Task statement: Going from the top of the data below, give again each line through the one containing "layer in the", both ends kept.

Saved entries
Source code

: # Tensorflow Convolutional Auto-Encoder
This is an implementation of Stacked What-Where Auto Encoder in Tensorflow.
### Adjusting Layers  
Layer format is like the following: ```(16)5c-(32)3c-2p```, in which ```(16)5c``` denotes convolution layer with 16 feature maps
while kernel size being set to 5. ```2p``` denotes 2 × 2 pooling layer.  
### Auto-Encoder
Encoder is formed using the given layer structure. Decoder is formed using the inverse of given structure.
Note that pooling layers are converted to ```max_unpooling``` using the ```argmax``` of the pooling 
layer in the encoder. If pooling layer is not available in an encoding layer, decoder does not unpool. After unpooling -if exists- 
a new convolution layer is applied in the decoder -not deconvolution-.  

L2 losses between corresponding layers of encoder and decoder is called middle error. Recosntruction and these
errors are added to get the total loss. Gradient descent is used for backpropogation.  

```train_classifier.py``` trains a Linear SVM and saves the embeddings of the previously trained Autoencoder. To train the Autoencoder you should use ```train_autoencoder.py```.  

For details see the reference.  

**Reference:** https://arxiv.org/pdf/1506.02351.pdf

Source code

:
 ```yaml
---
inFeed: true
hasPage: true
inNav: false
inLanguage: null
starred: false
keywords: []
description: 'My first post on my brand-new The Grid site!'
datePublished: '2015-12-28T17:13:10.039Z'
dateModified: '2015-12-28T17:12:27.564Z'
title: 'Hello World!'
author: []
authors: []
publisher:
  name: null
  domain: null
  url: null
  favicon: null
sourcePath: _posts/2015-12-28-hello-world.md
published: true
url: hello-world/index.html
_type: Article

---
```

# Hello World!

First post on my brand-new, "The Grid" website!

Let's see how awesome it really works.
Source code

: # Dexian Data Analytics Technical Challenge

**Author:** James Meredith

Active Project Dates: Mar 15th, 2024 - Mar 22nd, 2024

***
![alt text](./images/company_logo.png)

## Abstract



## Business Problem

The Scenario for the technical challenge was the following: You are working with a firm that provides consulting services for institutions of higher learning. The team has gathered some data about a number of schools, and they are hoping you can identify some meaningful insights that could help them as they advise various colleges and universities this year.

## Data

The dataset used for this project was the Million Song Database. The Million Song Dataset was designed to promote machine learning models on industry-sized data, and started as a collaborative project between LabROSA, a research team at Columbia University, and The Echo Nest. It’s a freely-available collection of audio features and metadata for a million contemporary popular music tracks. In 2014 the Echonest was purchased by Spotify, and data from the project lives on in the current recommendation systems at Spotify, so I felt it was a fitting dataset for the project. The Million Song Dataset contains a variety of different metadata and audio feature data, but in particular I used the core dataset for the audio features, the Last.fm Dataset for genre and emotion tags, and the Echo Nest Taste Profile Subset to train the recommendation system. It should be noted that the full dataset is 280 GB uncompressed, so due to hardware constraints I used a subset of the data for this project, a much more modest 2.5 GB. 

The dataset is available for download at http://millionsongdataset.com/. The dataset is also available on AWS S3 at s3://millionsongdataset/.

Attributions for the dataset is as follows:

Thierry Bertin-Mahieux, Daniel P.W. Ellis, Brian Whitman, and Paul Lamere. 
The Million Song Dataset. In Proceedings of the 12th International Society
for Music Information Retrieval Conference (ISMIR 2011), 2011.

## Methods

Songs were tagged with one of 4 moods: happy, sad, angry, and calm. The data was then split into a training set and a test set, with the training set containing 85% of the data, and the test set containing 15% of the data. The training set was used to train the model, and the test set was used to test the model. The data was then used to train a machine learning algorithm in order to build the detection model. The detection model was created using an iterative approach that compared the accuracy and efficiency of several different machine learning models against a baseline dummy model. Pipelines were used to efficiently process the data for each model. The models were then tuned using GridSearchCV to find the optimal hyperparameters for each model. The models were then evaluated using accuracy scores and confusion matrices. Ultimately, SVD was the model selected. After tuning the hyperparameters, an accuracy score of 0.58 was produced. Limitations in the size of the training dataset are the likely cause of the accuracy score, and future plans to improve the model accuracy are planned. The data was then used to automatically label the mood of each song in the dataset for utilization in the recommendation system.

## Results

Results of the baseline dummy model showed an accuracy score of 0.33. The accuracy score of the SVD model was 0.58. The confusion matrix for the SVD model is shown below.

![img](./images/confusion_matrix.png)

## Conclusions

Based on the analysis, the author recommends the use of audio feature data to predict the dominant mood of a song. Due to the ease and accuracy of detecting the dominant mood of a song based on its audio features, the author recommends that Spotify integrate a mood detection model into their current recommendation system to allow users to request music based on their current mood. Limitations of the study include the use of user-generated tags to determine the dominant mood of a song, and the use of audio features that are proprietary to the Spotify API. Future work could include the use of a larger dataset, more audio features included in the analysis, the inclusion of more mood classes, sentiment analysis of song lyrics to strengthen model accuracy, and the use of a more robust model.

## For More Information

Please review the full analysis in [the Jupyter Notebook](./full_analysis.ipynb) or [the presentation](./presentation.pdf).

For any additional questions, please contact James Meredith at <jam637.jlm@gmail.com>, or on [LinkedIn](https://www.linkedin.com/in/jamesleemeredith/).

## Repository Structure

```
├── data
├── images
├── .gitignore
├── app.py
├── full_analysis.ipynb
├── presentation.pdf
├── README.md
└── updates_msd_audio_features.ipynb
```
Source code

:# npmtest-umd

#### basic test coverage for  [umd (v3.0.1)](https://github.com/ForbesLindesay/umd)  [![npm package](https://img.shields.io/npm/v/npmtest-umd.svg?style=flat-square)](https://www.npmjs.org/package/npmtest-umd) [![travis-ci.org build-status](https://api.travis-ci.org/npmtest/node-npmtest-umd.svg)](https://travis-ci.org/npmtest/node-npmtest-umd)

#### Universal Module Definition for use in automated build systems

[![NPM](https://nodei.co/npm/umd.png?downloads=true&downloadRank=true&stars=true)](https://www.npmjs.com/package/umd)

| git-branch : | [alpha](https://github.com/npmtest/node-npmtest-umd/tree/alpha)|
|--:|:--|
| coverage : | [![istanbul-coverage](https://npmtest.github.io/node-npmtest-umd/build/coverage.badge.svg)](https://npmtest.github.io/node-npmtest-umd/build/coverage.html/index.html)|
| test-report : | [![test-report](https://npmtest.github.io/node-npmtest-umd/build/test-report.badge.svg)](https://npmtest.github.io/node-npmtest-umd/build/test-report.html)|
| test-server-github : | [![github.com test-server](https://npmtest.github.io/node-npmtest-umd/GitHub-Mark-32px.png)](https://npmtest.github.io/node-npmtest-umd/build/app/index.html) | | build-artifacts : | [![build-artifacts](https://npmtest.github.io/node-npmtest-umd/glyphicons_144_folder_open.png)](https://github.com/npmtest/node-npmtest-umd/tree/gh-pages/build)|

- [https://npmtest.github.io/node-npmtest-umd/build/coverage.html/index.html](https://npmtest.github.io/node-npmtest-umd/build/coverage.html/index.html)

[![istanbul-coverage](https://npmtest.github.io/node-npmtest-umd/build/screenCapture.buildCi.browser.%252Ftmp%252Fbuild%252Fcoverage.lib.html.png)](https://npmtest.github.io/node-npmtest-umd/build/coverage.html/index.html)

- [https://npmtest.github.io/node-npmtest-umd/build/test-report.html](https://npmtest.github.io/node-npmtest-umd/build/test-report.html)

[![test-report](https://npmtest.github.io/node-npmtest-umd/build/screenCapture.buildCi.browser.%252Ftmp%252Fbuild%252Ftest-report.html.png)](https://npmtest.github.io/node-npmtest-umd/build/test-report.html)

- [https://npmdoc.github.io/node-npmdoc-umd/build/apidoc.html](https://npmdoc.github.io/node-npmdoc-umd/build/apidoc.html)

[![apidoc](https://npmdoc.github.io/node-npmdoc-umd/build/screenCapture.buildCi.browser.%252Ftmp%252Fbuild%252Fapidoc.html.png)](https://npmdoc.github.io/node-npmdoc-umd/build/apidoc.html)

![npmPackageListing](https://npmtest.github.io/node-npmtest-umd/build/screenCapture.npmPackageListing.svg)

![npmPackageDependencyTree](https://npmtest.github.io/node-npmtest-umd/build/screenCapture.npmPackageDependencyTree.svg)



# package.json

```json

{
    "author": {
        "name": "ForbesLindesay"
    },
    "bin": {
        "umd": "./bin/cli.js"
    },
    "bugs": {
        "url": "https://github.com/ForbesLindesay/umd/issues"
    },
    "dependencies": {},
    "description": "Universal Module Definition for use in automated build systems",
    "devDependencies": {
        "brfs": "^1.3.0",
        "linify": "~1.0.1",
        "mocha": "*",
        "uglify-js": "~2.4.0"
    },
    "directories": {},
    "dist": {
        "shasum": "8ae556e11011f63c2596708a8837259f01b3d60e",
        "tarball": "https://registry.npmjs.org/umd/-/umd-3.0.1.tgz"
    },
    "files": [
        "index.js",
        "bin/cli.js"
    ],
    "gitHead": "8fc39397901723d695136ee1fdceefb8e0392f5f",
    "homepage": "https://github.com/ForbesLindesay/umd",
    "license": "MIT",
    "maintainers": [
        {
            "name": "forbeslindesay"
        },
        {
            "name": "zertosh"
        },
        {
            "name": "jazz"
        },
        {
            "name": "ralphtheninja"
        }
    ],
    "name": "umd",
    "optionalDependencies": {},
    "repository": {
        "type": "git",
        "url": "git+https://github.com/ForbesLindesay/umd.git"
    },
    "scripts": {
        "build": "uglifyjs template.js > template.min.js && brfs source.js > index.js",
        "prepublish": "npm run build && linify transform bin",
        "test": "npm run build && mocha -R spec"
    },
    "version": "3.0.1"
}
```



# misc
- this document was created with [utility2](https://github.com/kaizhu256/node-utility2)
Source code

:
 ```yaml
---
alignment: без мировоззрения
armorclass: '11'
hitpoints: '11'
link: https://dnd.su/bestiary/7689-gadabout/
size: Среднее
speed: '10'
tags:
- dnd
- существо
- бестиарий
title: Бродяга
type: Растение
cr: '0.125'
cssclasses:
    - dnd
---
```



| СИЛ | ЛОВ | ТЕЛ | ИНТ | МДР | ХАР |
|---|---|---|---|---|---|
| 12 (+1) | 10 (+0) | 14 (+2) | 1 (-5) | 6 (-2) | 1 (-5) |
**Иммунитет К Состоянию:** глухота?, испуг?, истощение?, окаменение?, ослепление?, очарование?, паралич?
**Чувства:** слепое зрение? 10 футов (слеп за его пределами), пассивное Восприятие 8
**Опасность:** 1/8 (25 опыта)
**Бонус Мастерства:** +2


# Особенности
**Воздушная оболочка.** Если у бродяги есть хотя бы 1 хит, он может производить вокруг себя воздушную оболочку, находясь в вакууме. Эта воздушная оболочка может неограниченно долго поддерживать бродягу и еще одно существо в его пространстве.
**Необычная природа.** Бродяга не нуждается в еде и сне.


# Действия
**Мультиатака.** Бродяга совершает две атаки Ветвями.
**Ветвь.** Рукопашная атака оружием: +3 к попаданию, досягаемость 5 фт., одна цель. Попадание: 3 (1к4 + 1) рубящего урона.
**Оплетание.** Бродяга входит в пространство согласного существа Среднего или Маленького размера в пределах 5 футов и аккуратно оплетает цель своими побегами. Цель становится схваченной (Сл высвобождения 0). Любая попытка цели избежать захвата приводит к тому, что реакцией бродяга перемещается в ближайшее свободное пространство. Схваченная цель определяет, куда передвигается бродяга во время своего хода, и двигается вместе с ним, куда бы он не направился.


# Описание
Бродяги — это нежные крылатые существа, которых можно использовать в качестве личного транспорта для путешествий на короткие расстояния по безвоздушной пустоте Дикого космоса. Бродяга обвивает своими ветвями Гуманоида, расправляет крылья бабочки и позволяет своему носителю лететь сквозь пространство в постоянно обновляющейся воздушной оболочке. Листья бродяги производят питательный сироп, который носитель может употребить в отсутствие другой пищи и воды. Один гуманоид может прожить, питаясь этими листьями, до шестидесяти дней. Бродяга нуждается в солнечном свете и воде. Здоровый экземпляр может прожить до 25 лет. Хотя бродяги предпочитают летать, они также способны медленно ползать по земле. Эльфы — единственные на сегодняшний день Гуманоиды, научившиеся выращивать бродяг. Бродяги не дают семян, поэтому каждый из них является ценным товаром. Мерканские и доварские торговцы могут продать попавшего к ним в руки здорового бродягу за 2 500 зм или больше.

Answer to this exercise:
Source code

: # Tensorflow Convolutional Auto-Encoder
This is an implementation of Stacked What-Where Auto Encoder in Tensorflow.
### Adjusting Layers  
Layer format is like the following: ```(16)5c-(32)3c-2p```, in which ```(16)5c``` denotes convolution layer with 16 feature maps
while kernel size being set to 5. ```2p``` denotes 2 × 2 pooling layer.  
### Auto-Encoder
Encoder is formed using the given layer structure. Decoder is formed using the inverse of given structure.
Note that pooling layers are converted to ```max_unpooling``` using the ```argmax``` of the pooling 
layer in the encoder. If pooling layer is not available in an encoding layer, decoder does not unpool. After unpooling -if exists- 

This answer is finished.